Dergimizin hizmetçileri hiç olmazsa hüdhüd kuşu gibi olsunlar.
O, Hz. Süleyman (a.s)’ın emr bi’l-maruf ve nehy ani’l-münkeri ihtiva eden tebliğ mektubunu Belkıs’a ulaştırmasının tehlikelerini ve hayatının kurtuluş sebebi olduğunu biliyordu.
Kuşların cins ve sayıları sayılamayacak kadar çoktur. Ama hüdhüd kuşu, ismini kitab-ı ilahiye ve levhi mahfuza; Hz. Süleyman (a.s)’dan aldığı bir tebliğ mektubunu Belkıs’a ulaştırarak kaydettirmiştir.
Günümüz dünyası da Belkıs misali gibidir. Erkek ve kadından oluşan insanlık, hayatında gerçek şahsiyetlerine yakışan, yaratılış gayesine uygun olan ahlakî değerleri kaybetmiş, sefahat ve rezaletin son raddesine ulaşmıştır.
Bu sayımızda hocalarımızın hayâ, iffet ve tesettürün önemine dikkat çeken yazıları cidden çok düşündürücüdür. Bunun toplumun içinde bulunduğu duruma dikkat çeken ilahi bir uyarı olduğunu da düşünebiliriz. Çünkü şeytan insanoğluna yani ilk insan Hz. Âdem ile Havva anamıza isyan sebebi ile elbiselerini çıkartmış olduğunu Allah Teâlâ kitabı ilahisinde “Şeytan, Âdem ile Havva’nın elbiselerini çıkardı.” mealindeki ayet-i kerimesiyle bildirmiştir.
Çünkü şeytan yemin ve yalanla onları aldatıp Allah’a karşı saygı ve hayâyı unutturup, Cenâb-ı Hakk’a karşı takındıkları takva elbisesinden onları ayırdı. Halbuki tesettür Allah’ın takınılmasını emrettiği bir ilahi emirdir.
Allah’ın emrini terk etmek, Allah’a karşı takva elbisesinden çıkmak demektir.
İffet ise Allah’a karşı saygının gereğidir. Bu hayatta Allah’a karşı hayâyı terk etmek de iffetten uzaklaşıp takva elbisesinden soyunmak demektir.
İlk insanı elbisesinden çıkarıp iffet ve hayâsından uzaklaştırmaya çalışan şeytan, tarih boyunca zaman zaman hedefine ulaşmıştır. Allah Zülcelâl Hazretleri rasûlleri ile insanları tesettüre, iffet ve hayâya davet etmiştir. Önceki kitaplarda ve son olarak da Allah Teâlâ Hazretleri tarafından korunmuş olan Kur’an-ı Kerim’le gönderilen ayetlerle şeytanın yıllarca uğraşarak elde ettiği başarısı kısa zamanda ortadan kalkmıştır.

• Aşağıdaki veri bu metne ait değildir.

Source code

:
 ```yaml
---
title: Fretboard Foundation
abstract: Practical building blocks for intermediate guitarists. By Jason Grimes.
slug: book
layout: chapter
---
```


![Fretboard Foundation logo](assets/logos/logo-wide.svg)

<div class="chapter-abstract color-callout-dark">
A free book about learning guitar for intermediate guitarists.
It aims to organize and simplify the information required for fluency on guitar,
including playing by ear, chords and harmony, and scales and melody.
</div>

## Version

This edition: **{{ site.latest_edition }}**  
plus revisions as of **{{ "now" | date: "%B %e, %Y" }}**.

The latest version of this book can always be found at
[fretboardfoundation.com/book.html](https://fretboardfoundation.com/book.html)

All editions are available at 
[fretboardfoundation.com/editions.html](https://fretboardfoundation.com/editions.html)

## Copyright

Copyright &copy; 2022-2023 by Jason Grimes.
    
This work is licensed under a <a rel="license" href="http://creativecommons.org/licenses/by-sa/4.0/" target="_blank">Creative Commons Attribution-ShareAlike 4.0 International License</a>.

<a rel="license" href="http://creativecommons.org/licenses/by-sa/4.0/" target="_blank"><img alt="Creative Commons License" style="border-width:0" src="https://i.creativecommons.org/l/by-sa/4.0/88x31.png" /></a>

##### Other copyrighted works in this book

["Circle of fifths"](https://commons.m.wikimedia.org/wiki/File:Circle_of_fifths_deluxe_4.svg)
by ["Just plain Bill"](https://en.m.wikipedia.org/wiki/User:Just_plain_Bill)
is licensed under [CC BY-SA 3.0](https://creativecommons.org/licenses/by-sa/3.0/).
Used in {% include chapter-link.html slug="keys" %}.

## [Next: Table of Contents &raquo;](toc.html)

Allah’ın Rasûlü gelmeden tesettür, hayâ ve iffet yeryüzünde bulunamayacak kadar yokluğa gömülmüştü. O devrin hayâsız ve iffetsiz münkirleri Kâbe’nin ziyaretine gidince onların din adamları olan ahbarları ve ruhbanları onlara “Sizin giydiğiniz giysiler helalle kazanılmış değil bunlarla Kâbe’nin etrafında dolaşmanız isyandır.” derler, bunun üzerine kadın ve erkekler elbiselerini çıkarıp bir kenara koyarak Kabe’yi çırılçıplak tavaf ederek, ibadet ettiklerini zanneden beyinsizler haline geldiler.
Ahlaksızlık o dereceye ulaşmıştı ki; ahlaksız kadınlar, evlerinin kapılarına kendilerini teşhir etmek için bayrak takmaya başlamışlardı. Günümüzdeki durum ise herkesin malumudur.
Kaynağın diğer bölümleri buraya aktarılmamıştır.